— TASK DETAILS —
Copy every line of the data that contains the string "捷運國父紀念館美食".

Source records
----------

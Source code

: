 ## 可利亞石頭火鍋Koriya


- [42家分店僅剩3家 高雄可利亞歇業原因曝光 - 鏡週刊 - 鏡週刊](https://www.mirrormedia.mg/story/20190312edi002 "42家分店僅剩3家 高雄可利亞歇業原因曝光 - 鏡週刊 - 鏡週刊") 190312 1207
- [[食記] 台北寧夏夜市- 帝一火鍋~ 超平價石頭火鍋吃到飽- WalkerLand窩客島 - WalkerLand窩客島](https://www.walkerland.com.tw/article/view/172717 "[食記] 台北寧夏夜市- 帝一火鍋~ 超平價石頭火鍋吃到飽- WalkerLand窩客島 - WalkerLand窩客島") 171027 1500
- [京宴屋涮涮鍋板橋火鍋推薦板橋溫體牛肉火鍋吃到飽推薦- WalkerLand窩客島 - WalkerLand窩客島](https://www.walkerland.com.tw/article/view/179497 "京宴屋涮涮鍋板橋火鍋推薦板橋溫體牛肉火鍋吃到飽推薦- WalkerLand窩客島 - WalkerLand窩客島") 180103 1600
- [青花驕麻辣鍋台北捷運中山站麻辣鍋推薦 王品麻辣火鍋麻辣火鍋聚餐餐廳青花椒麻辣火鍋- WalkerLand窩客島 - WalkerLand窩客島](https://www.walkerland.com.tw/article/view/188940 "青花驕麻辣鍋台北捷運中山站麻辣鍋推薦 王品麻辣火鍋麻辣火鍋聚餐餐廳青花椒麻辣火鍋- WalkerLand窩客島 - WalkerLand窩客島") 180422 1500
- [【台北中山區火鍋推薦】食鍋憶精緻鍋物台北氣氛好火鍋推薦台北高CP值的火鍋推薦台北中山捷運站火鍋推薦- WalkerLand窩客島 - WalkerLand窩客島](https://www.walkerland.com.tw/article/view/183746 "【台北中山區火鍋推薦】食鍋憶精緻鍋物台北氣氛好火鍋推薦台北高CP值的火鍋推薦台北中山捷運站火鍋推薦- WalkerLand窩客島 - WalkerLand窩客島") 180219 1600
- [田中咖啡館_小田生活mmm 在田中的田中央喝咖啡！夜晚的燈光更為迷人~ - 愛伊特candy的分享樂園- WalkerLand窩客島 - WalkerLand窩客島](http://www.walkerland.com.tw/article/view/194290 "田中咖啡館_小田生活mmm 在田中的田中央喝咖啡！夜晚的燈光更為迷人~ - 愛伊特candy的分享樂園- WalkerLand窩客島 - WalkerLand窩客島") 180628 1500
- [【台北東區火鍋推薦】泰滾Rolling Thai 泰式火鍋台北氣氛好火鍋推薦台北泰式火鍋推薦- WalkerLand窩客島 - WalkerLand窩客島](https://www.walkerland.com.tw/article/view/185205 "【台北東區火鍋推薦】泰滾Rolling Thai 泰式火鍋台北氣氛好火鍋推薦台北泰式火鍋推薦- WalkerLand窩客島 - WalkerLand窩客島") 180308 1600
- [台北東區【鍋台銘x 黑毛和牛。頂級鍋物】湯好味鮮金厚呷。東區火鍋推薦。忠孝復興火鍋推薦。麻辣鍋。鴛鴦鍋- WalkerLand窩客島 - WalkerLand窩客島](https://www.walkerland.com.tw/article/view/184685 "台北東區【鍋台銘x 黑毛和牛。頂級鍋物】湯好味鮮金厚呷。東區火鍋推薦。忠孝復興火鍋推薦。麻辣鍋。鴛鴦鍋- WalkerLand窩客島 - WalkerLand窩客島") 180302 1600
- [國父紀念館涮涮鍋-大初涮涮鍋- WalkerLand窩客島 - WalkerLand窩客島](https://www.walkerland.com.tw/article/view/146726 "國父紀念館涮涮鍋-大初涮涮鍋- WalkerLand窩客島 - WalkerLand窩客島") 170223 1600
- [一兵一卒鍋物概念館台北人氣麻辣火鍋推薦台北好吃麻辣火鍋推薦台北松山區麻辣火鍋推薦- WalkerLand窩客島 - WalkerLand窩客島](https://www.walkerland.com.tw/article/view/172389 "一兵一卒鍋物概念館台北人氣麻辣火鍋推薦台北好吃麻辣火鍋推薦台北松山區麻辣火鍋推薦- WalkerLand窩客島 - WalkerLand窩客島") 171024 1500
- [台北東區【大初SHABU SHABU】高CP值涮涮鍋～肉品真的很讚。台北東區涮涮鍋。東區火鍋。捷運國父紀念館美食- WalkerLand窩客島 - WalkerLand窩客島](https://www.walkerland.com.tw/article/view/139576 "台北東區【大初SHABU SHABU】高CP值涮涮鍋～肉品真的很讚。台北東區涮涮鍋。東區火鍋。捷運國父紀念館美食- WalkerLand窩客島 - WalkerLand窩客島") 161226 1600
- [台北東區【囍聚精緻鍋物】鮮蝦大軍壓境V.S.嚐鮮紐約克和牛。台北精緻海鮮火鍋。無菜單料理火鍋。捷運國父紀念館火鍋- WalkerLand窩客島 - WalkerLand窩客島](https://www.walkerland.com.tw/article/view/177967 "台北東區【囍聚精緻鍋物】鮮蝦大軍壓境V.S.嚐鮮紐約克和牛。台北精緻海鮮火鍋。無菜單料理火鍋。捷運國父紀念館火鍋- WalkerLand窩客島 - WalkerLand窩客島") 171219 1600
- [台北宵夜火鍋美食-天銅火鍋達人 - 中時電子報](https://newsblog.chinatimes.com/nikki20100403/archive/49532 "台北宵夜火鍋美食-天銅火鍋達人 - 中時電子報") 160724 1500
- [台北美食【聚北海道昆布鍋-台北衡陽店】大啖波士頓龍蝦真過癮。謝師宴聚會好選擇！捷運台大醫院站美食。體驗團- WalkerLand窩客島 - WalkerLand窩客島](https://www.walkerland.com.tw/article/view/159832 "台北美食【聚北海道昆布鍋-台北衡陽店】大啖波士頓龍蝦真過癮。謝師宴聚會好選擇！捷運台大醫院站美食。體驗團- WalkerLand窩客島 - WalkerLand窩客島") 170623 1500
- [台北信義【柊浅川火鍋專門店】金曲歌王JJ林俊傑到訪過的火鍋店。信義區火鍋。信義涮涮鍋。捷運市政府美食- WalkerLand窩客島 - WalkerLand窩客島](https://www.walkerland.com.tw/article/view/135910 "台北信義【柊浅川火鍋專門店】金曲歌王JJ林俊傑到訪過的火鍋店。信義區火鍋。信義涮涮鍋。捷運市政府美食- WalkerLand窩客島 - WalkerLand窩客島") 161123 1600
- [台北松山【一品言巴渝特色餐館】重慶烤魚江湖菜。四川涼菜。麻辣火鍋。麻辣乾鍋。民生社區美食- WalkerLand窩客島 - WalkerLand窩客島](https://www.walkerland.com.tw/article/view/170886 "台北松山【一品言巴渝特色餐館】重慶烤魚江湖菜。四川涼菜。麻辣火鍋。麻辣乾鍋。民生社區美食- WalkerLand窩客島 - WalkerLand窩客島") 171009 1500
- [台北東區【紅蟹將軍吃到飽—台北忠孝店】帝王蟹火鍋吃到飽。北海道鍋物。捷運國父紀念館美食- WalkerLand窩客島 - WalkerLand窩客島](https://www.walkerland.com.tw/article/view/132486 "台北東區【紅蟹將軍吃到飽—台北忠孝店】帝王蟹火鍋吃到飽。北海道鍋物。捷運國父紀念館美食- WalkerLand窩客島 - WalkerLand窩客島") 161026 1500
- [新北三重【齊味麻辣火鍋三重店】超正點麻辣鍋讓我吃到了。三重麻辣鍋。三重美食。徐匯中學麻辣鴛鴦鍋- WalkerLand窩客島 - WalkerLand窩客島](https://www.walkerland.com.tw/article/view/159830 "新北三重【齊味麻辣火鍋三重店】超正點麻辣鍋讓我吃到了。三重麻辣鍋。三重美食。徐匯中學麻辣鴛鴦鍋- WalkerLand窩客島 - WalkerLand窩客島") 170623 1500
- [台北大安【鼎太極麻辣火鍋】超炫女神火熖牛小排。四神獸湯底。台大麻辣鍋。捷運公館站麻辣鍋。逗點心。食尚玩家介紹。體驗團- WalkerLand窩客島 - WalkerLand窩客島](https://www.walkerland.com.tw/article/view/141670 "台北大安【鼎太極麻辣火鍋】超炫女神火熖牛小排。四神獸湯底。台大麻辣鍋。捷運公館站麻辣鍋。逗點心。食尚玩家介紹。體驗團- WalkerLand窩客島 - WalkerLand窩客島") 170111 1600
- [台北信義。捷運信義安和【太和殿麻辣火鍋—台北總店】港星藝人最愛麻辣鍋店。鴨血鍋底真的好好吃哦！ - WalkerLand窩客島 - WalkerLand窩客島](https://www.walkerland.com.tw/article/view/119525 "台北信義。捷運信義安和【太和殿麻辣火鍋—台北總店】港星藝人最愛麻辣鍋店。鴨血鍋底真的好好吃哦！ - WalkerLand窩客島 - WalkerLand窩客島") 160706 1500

----------

— ANSWER BELOW —
- [台北東區【大初SHABU SHABU】高CP值涮涮鍋～肉品真的很讚。台北東區涮涮鍋。東區火鍋。捷運國父紀念館美食- WalkerLand窩客島 - WalkerLand窩客島](https://www.walkerland.com.tw/article/view/139576 "台北東區【大初SHABU SHABU】高CP值涮涮鍋～肉品真的很讚。台北東區涮涮鍋。東區火鍋。捷運國父紀念館美食- WalkerLand窩客島 - WalkerLand窩客島") 161226 1600
- [台北東區【紅蟹將軍吃到飽—台北忠孝店】帝王蟹火鍋吃到飽。北海道鍋物。捷運國父紀念館美食- WalkerLand窩客島 - WalkerLand窩客島](https://www.walkerland.com.tw/article/view/132486 "台北東區【紅蟹將軍吃到飽—台北忠孝店】帝王蟹火鍋吃到飽。北海道鍋物。捷運國父紀念館美食- WalkerLand窩客島 - WalkerLand窩客島") 161026 1500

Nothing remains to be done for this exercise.